----- Extracted records

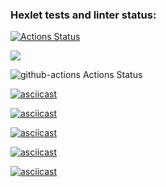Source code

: ### Hexlet tests and linter status:
[![Actions Status](https://github.com/NurlanKhamzin/python-project-lvl1/workflows/hexlet-check/badge.svg)](https://github.com/NurlanKhamzin/python-project-lvl1/actions)

<a href="https://codeclimate.com/github/codeclimate/codeclimate/maintainability"><img src="https://api.codeclimate.com/v1/badges/a99a88d28ad37a79dbf6/maintainability" /></a>

![github-actions Actions Status](https://github.com/NurlanKhamzin/python-project-lvl1/actions/workflows/github_actions.yml/badge.svg)

[![asciicast](https://asciinema.org/a/zh0hB2MdC9qWqmyCiPBYR1PM9.svg)](https://asciinema.org/a/zh0hB2MdC9qWqmyCiPBYR1PM9)

[![asciicast](https://asciinema.org/a/ukcUUojZAXk7Ve8O6tsxPcZvS.svg)](https://asciinema.org/a/ukcUUojZAXk7Ve8O6tsxPcZvS)

[![asciicast](https://asciinema.org/a/uzGG4XoDdLqt7wGLJ04EYWuHz.svg)](https://asciinema.org/a/uzGG4XoDdLqt7wGLJ04EYWuHz)

[![asciicast](https://asciinema.org/a/e4tpEXKbL8y8aRZpmjCiwOdLA.svg)](https://asciinema.org/a/e4tpEXKbL8y8aRZpmjCiwOdLA)

[![asciicast](https://asciinema.org/a/vPXgeAWAUqo6v0rp3xvoa81LW.svg)](https://asciinema.org/a/vPXgeAWAUqo6v0rp3xvoa81LW)

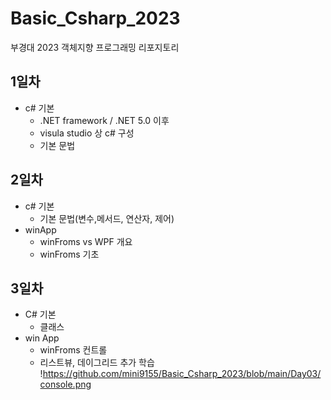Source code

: # Basic_Csharp_2023
부경대 2023 객체지향 프로그래밍 리포지토리

## 1일차
- c# 기본
	- .NET framework / .NET 5.0 이후
	- visula studio 상 c# 구성
	- 기본 문법
	
## 2일차
- c# 기본
	- 기본 문법(변수,메서드, 연산자, 제어)
- winApp
	- winFroms vs WPF 개요
	- winFroms 기초
## 3일차
- C# 기본
	- 클래스
- win App
	- winFroms 컨트롤
	- 리스트뷰, 데이그리드 추가 학습
!https://github.com/mini9155/Basic_Csharp_2023/blob/main/Day03/console.png
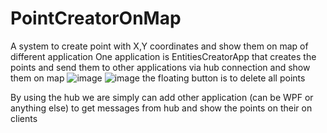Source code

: # PointCreatorOnMap
A system to create point with X,Y coordinates and show them on map of different application
One application is EntitiesCreatorApp that creates the points and send them to other applications via hub connection and show them on map
![image](https://user-images.githubusercontent.com/35465069/204540704-e3d0452d-db94-43dd-a876-a434b861ab99.png)
![image](https://user-images.githubusercontent.com/35465069/204541211-82d9373a-a6ff-44ec-bc84-c55c50e4d11e.png)
the floating button is to delete all points


By using the hub we are simply can add other application (can be WPF or anything else) to get messages from hub and show the points on their on clients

----------

Write the lines above out again exactly, excluding every picture.

Answer
Source code

: ### Hexlet tests and linter status:
[![Actions Status](https://github.com/NurlanKhamzin/python-project-lvl1/workflows/hexlet-check/badge.svg)](https://github.com/NurlanKhamzin/python-project-lvl1/actions)

<a href="https://codeclimate.com/github/codeclimate/codeclimate/maintainability"><img src="https://api.codeclimate.com/v1/badges/a99a88d28ad37a79dbf6/maintainability" /></a>

![github-actions Actions Status](https://github.com/NurlanKhamzin/python-project-lvl1/actions/workflows/github_actions.yml/badge.svg)

[![asciicast](https://asciinema.org/a/zh0hB2MdC9qWqmyCiPBYR1PM9.svg)](https://asciinema.org/a/zh0hB2MdC9qWqmyCiPBYR1PM9)

[![asciicast](https://asciinema.org/a/ukcUUojZAXk7Ve8O6tsxPcZvS.svg)](https://asciinema.org/a/ukcUUojZAXk7Ve8O6tsxPcZvS)

[![asciicast](https://asciinema.org/a/uzGG4XoDdLqt7wGLJ04EYWuHz.svg)](https://asciinema.org/a/uzGG4XoDdLqt7wGLJ04EYWuHz)

[![asciicast](https://asciinema.org/a/e4tpEXKbL8y8aRZpmjCiwOdLA.svg)](https://asciinema.org/a/e4tpEXKbL8y8aRZpmjCiwOdLA)

[![asciicast](https://asciinema.org/a/vPXgeAWAUqo6v0rp3xvoa81LW.svg)](https://asciinema.org/a/vPXgeAWAUqo6v0rp3xvoa81LW)

Source code

: # Basic_Csharp_2023
부경대 2023 객체지향 프로그래밍 리포지토리

## 1일차
- c# 기본
	- .NET framework / .NET 5.0 이후
	- visula studio 상 c# 구성
	- 기본 문법
	
## 2일차
- c# 기본
	- 기본 문법(변수,메서드, 연산자, 제어)
- winApp
	- winFroms vs WPF 개요
	- winFroms 기초
## 3일차
- C# 기본
	- 클래스
- win App
	- winFroms 컨트롤
	- 리스트뷰, 데이그리드 추가 학습
!https://github.com/mini9155/Basic_Csharp_2023/blob/main/Day03/console.png
Source code

: # PointCreatorOnMap
A system to create point with X,Y coordinates and show them on map of different application
One application is EntitiesCreatorApp that creates the points and send them to other applications via hub connection and show them on map
![image](https://user-images.githubusercontent.com/35465069/204540704-e3d0452d-db94-43dd-a876-a434b861ab99.png)
![image](https://user-images.githubusercontent.com/35465069/204541211-82d9373a-a6ff-44ec-bc84-c55c50e4d11e.png)
the floating button is to delete all points


By using the hub we are simply can add other application (can be WPF or anything else) to get messages from hub and show the points on their on clients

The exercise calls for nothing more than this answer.